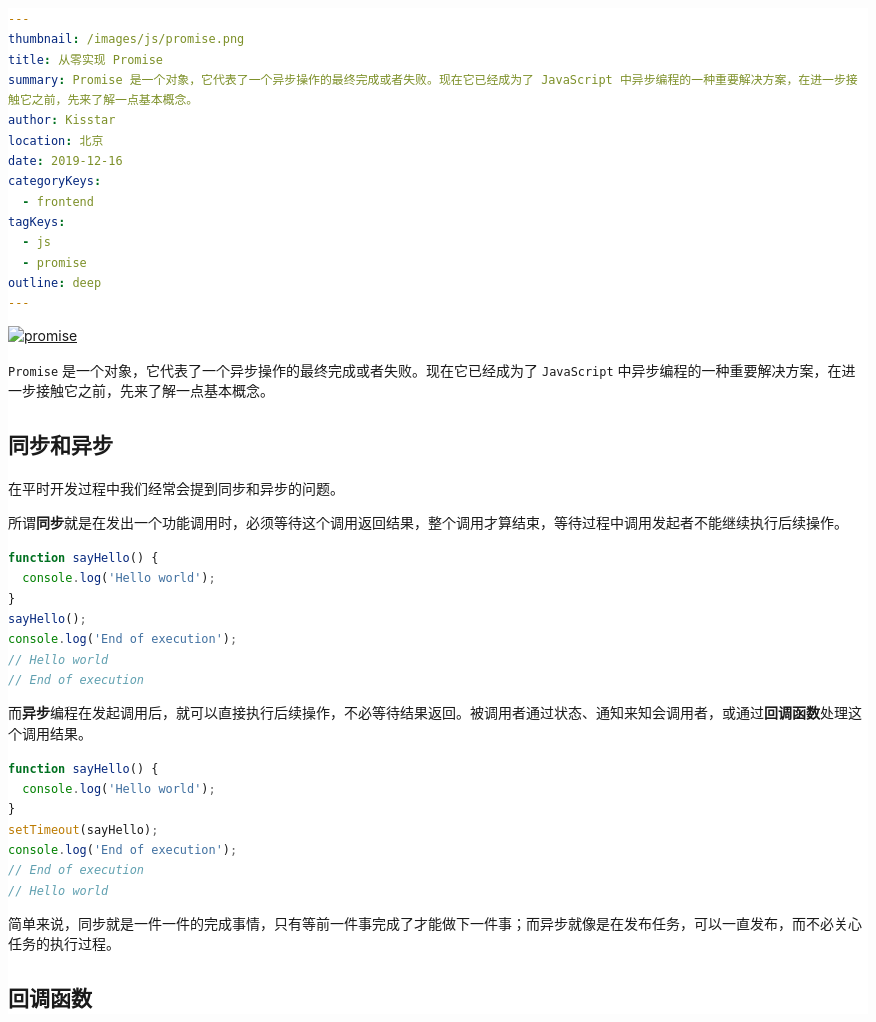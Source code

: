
 ```yaml
---
thumbnail: /images/js/promise.png
title: 从零实现 Promise
summary: Promise 是一个对象，它代表了一个异步操作的最终完成或者失败。现在它已经成为了 JavaScript 中异步编程的一种重要解决方案，在进一步接触它之前，先来了解一点基本概念。
author: Kisstar
location: 北京
date: 2019-12-16
categoryKeys:
  - frontend
tagKeys:
  - js
  - promise
outline: deep
---
```


<a href="https://github.com/kisstar/demo/tree/master/modules/promise" title="点击查看完整代码">
  <img style="width: 100%" src="/images/js/promise.png" alt="promise">
</a>

`Promise` 是一个对象，它代表了一个异步操作的最终完成或者失败。现在它已经成为了 `JavaScript` 中异步编程的一种重要解决方案，在进一步接触它之前，先来了解一点基本概念。

## 同步和异步

在平时开发过程中我们经常会提到同步和异步的问题。

所谓**同步**就是在发出一个功能调用时，必须等待这个调用返回结果，整个调用才算结束，等待过程中调用发起者不能继续执行后续操作。

```javascript
function sayHello() {
  console.log('Hello world');
}
sayHello();
console.log('End of execution');
// Hello world
// End of execution
```

而**异步**编程在发起调用后，就可以直接执行后续操作，不必等待结果返回。被调用者通过状态、通知来知会调用者，或通过**回调函数**处理这个调用结果。

```javascript
function sayHello() {
  console.log('Hello world');
}
setTimeout(sayHello);
console.log('End of execution');
// End of execution
// Hello world
```

简单来说，同步就是一件一件的完成事情，只有等前一件事完成了才能做下一件事；而异步就像是在发布任务，可以一直发布，而不必关心任务的执行过程。

## 回调函数
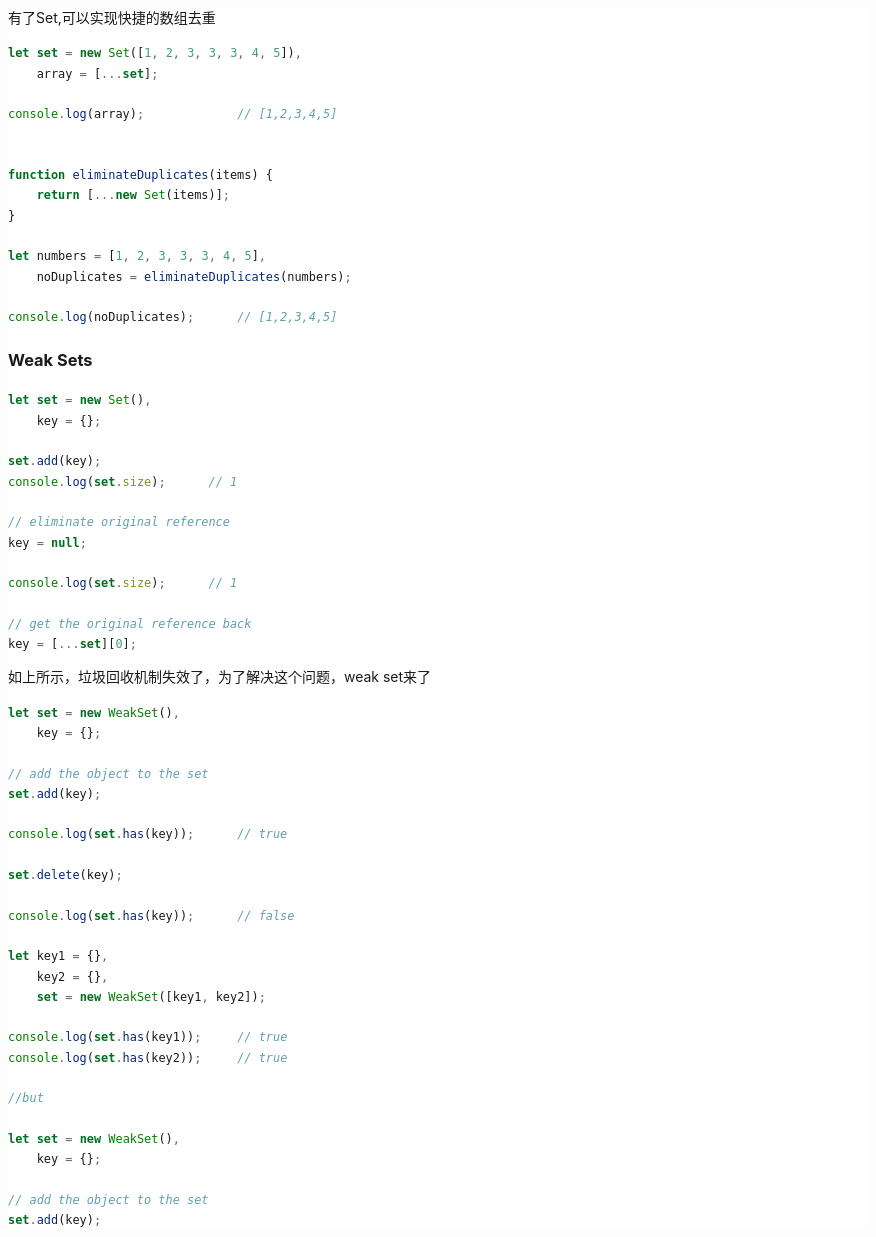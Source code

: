 有了Set,可以实现快捷的数组去重

```javascript
let set = new Set([1, 2, 3, 3, 3, 4, 5]),
    array = [...set];

console.log(array);             // [1,2,3,4,5]


function eliminateDuplicates(items) {
    return [...new Set(items)];
}

let numbers = [1, 2, 3, 3, 3, 4, 5],
    noDuplicates = eliminateDuplicates(numbers);

console.log(noDuplicates);      // [1,2,3,4,5]
```

### Weak Sets

```javascript
let set = new Set(),
    key = {};

set.add(key);
console.log(set.size);      // 1

// eliminate original reference
key = null;

console.log(set.size);      // 1

// get the original reference back
key = [...set][0];
```

如上所示，垃圾回收机制失效了，为了解决这个问题，weak set来了

```javascript
let set = new WeakSet(),
    key = {};

// add the object to the set
set.add(key);

console.log(set.has(key));      // true

set.delete(key);

console.log(set.has(key));      // false

let key1 = {},
    key2 = {},
    set = new WeakSet([key1, key2]);

console.log(set.has(key1));     // true
console.log(set.has(key2));     // true

//but

let set = new WeakSet(),
    key = {};

// add the object to the set
set.add(key);
```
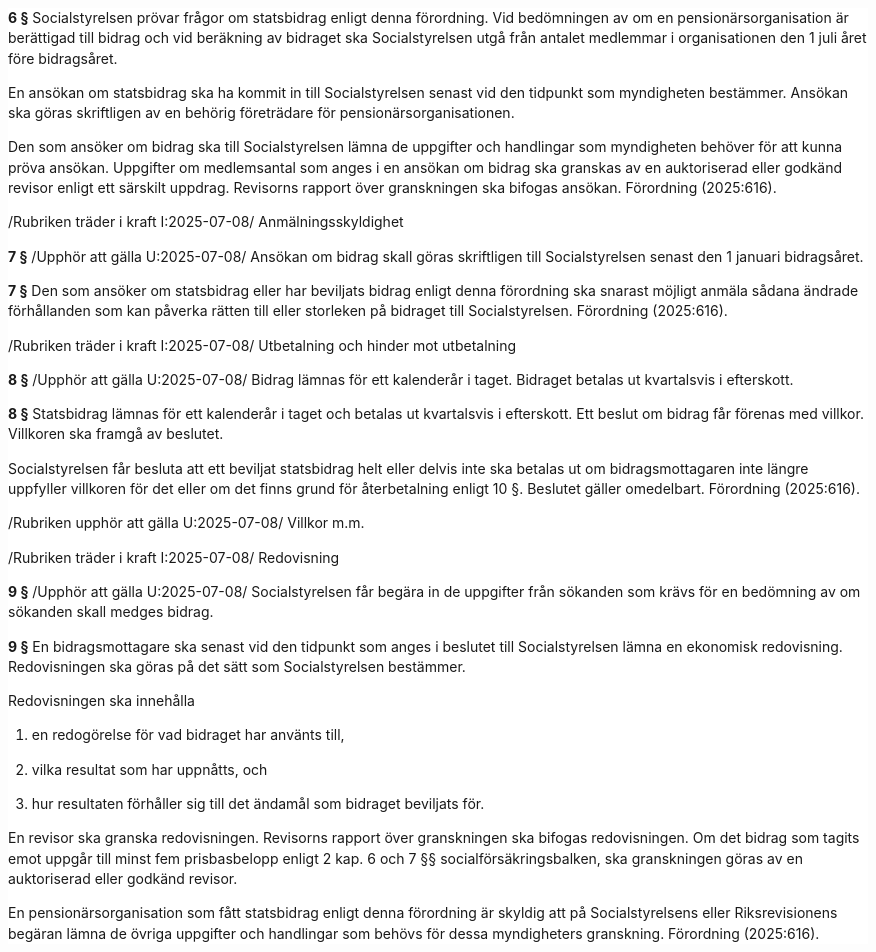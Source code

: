**6 §** Socialstyrelsen prövar frågor om statsbidrag enligt denna förordning. Vid bedömningen av om en pensionärsorganisation är berättigad till bidrag och vid beräkning av bidraget ska Socialstyrelsen utgå från antalet medlemmar i organisationen den 1 juli året före bidragsåret.

En ansökan om statsbidrag ska ha kommit in till Socialstyrelsen senast vid den tidpunkt som myndigheten bestämmer. Ansökan ska göras skriftligen av en behörig företrädare för pensionärsorganisationen.

Den som ansöker om bidrag ska till Socialstyrelsen lämna de uppgifter och handlingar som myndigheten behöver för att kunna pröva ansökan. Uppgifter om medlemsantal som anges i en ansökan om bidrag ska granskas av en auktoriserad eller godkänd revisor enligt ett särskilt uppdrag. Revisorns rapport över granskningen ska bifogas ansökan. Förordning (2025:616).

/Rubriken träder i kraft I:2025-07-08/ Anmälningsskyldighet

**7 §** /Upphör att gälla U:2025-07-08/ Ansökan om bidrag skall göras skriftligen till Socialstyrelsen senast den 1 januari bidragsåret.

**7 §** Den som ansöker om statsbidrag eller har beviljats bidrag enligt denna förordning ska snarast möjligt anmäla sådana ändrade förhållanden som kan påverka rätten till eller storleken på bidraget till Socialstyrelsen. Förordning (2025:616).

/Rubriken träder i kraft I:2025-07-08/ Utbetalning och hinder mot utbetalning

**8 §** /Upphör att gälla U:2025-07-08/ Bidrag lämnas för ett kalenderår i taget. Bidraget betalas ut kvartalsvis i efterskott.

**8 §** Statsbidrag lämnas för ett kalenderår i taget och betalas ut kvartalsvis i efterskott. Ett beslut om bidrag får förenas med villkor. Villkoren ska framgå av beslutet.

Socialstyrelsen får besluta att ett beviljat statsbidrag helt eller delvis inte ska betalas ut om bidragsmottagaren inte längre uppfyller villkoren för det eller om det finns grund för återbetalning enligt 10 §. Beslutet gäller omedelbart. Förordning (2025:616).

/Rubriken upphör att gälla U:2025-07-08/ Villkor m.m.

/Rubriken träder i kraft I:2025-07-08/ Redovisning

**9 §** /Upphör att gälla U:2025-07-08/ Socialstyrelsen får begära in de uppgifter från sökanden som krävs för en bedömning av om sökanden skall medges bidrag.

**9 §** En bidragsmottagare ska senast vid den tidpunkt som anges i beslutet till Socialstyrelsen lämna en ekonomisk redovisning. Redovisningen ska göras på det sätt som Socialstyrelsen bestämmer.

Redovisningen ska innehålla

1. en redogörelse för vad bidraget har använts till,

2. vilka resultat som har uppnåtts, och

3. hur resultaten förhåller sig till det ändamål som bidraget beviljats för.

En revisor ska granska redovisningen. Revisorns rapport över granskningen ska bifogas redovisningen. Om det bidrag som tagits emot uppgår till minst fem prisbasbelopp enligt 2 kap. 6 och 7 §§ socialförsäkringsbalken, ska granskningen göras av en auktoriserad eller godkänd revisor.

En pensionärsorganisation som fått statsbidrag enligt denna förordning är skyldig att på Socialstyrelsens eller Riksrevisionens begäran lämna de övriga uppgifter och handlingar som behövs för dessa myndigheters granskning. Förordning (2025:616).
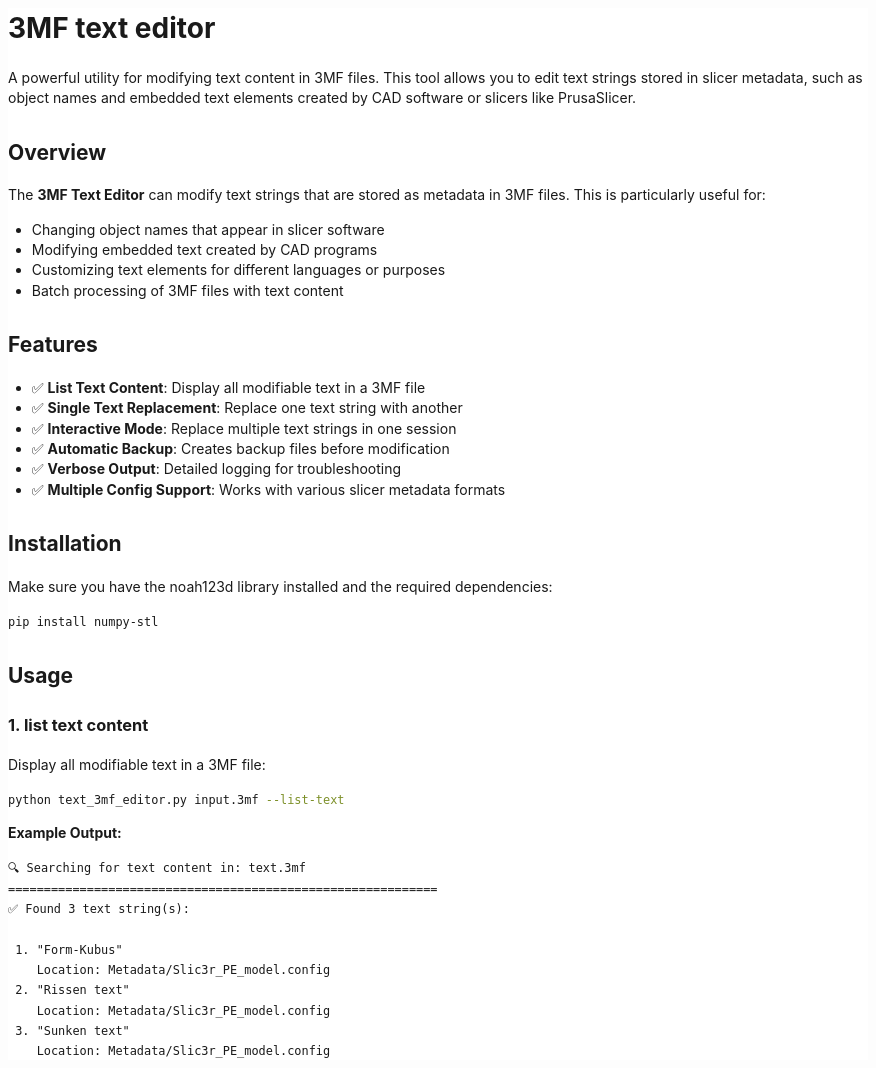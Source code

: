 # 3MF text editor

A powerful utility for modifying text content in 3MF files. This tool allows you to edit text strings stored in slicer metadata, such as object names and embedded text elements created by CAD software or slicers like PrusaSlicer.

## Overview

The **3MF Text Editor** can modify text strings that are stored as metadata in 3MF files. This is particularly useful for:

- Changing object names that appear in slicer software
- Modifying embedded text created by CAD programs
- Customizing text elements for different languages or purposes
- Batch processing of 3MF files with text content

## Features

- ✅ **List Text Content**: Display all modifiable text in a 3MF file
- ✅ **Single Text Replacement**: Replace one text string with another
- ✅ **Interactive Mode**: Replace multiple text strings in one session
- ✅ **Automatic Backup**: Creates backup files before modification
- ✅ **Verbose Output**: Detailed logging for troubleshooting
- ✅ **Multiple Config Support**: Works with various slicer metadata formats

## Installation

Make sure you have the noah123d library installed and the required dependencies:

```bash
pip install numpy-stl
```

## Usage

### 1. list text content

Display all modifiable text in a 3MF file:

```bash
python text_3mf_editor.py input.3mf --list-text
```

**Example Output:**
```
🔍 Searching for text content in: text.3mf
============================================================
✅ Found 3 text string(s):

 1. "Form-Kubus"
    Location: Metadata/Slic3r_PE_model.config
 2. "Rissen text"
    Location: Metadata/Slic3r_PE_model.config
 3. "Sunken text"
    Location: Metadata/Slic3r_PE_model.config
```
######
■ Exercise: In the records above, the lines containing the string "回调函数" should be counted; give only the total.

■ Response to the exercise: 2